| Problem description |
All pictures should be dropped, and only the lines from the top of the entries below through the line containing "设计人脸识别统一入口，即当用" repeated exactly, both ends included.

| Supplied material |
*** Begin section ***

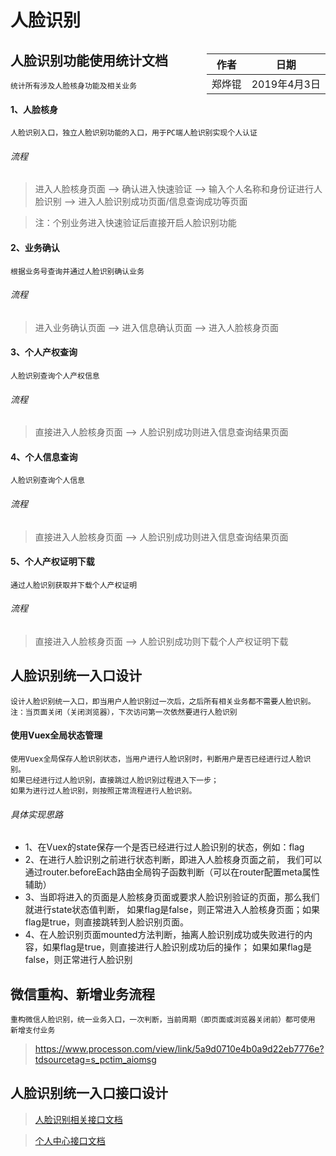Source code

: # 人脸识别

<div style="float:right">

|作者|日期|
|----|---|
|郑烨锟|2019年4月3日|

</div>

## 人脸识别功能使用统计文档

    统计所有涉及人脸核身功能及相关业务
    
#### 1、人脸核身

    人脸识别入口，独立人脸识别功能的入口，用于PC端人脸识别实现个人认证

###### 流程

> 进入人脸核身页面 --> 确认进入快速验证 --> 输入个人名称和身份证进行人脸识别 --> 进入人脸识别成功页面/信息查询成功等页面

> 注：个别业务进入快速验证后直接开启人脸识别功能

#### 2、业务确认

    根据业务号查询并通过人脸识别确认业务

###### 流程

> 进入业务确认页面 --> 进入信息确认页面 --> 进入人脸核身页面

#### 3、个人产权查询

    人脸识别查询个人产权信息

###### 流程

> 直接进入人脸核身页面 --> 人脸识别成功则进入信息查询结果页面

#### 4、个人信息查询

    人脸识别查询个人信息

###### 流程

> 直接进入人脸核身页面 --> 人脸识别成功则进入信息查询结果页面

#### 5、个人产权证明下载

    通过人脸识别获取并下载个人产权证明

###### 流程

> 直接进入人脸核身页面 --> 人脸识别成功则下载个人产权证明下载


## 人脸识别统一入口设计

    设计人脸识别统一入口，即当用户人脸识别过一次后，之后所有相关业务都不需要人脸识别。
    注：当页面关闭（关闭浏览器），下次访问第一次依然要进行人脸识别

#### 使用Vuex全局状态管理

    使用Vuex全局保存人脸识别状态，当用户进行人脸识别时，判断用户是否已经进行过人脸识别。
    如果已经进行过人脸识别，直接跳过人脸识别过程进入下一步；
    如果为进行过人脸识别，则按照正常流程进行人脸识别。

###### 具体实现思路

- 1、在Vuex的state保存一个是否已经进行过人脸识别的状态，例如：flag
- 2、在进行人脸识别之前进行状态判断，即进入人脸核身页面之前，
    我们可以通过router.beforeEach路由全局钩子函数判断（可以在router配置meta属性辅助）
- 3、当即将进入的页面是人脸核身页面或要求人脸识别验证的页面，那么我们就进行state状态值判断，
    如果flag是false，则正常进入人脸核身页面；如果flag是true，则直接跳转到人脸识别页面。
- 4、在人脸识别页面mounted方法判断，抽离人脸识别成功或失败进行的内容，如果flag是true，则直接进行人脸识别成功后的操作；
    如果如果flag是false，则正常进行人脸识别

## 微信重构、新增业务流程

    重构微信人脸识别，统一业务入口，一次判断，当前周期（即页面或浏览器关闭前）都可使用
    新增支付业务

> https://www.processon.com/view/link/5a9d0710e4b0a9d22eb7776e?tdsourcetag=s_pctim_aiomsg

## 人脸识别统一入口接口设计

> [人脸识别相关接口文档](ibase/微信公众号/接口文档/人脸识别和信息确认.md)

> [个人中心接口文档](ibase/微信公众号/接口文档/个人中心接口文档.md)

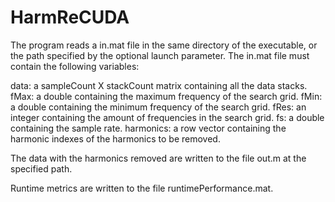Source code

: # HarmReCUDA

The program reads a in.mat file in the same directory of the executable, or the path specified by the optional launch parameter. The in.mat file must contain the following variables:

data: a sampleCount X stackCount matrix containing all the data stacks.
fMax: a double containing the maximum frequency of the search grid.
fMin: a double containing the minimum frequency of the search grid.
fRes: an integer containing the amount of frequencies in the search grid.
fs: a double containing the sample rate.
harmonics: a row vector containing the harmonic indexes of the harmonics to be removed.

The data with the harmonics removed are written to the file out.m at the specified path.

Runtime metrics are written to the file runtimePerformance.mat.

*** End section ***

| Response to this exercise |
Source code

: # 人脸识别

<div style="float:right">

|作者|日期|
|----|---|
|郑烨锟|2019年4月3日|

</div>

## 人脸识别功能使用统计文档

    统计所有涉及人脸核身功能及相关业务
    
#### 1、人脸核身

    人脸识别入口，独立人脸识别功能的入口，用于PC端人脸识别实现个人认证

###### 流程

> 进入人脸核身页面 --> 确认进入快速验证 --> 输入个人名称和身份证进行人脸识别 --> 进入人脸识别成功页面/信息查询成功等页面

> 注：个别业务进入快速验证后直接开启人脸识别功能

#### 2、业务确认

    根据业务号查询并通过人脸识别确认业务

###### 流程

> 进入业务确认页面 --> 进入信息确认页面 --> 进入人脸核身页面

#### 3、个人产权查询

    人脸识别查询个人产权信息

###### 流程

> 直接进入人脸核身页面 --> 人脸识别成功则进入信息查询结果页面

#### 4、个人信息查询

    人脸识别查询个人信息

###### 流程

> 直接进入人脸核身页面 --> 人脸识别成功则进入信息查询结果页面

#### 5、个人产权证明下载

    通过人脸识别获取并下载个人产权证明

###### 流程

> 直接进入人脸核身页面 --> 人脸识别成功则下载个人产权证明下载


## 人脸识别统一入口设计

    设计人脸识别统一入口，即当用户人脸识别过一次后，之后所有相关业务都不需要人脸识别。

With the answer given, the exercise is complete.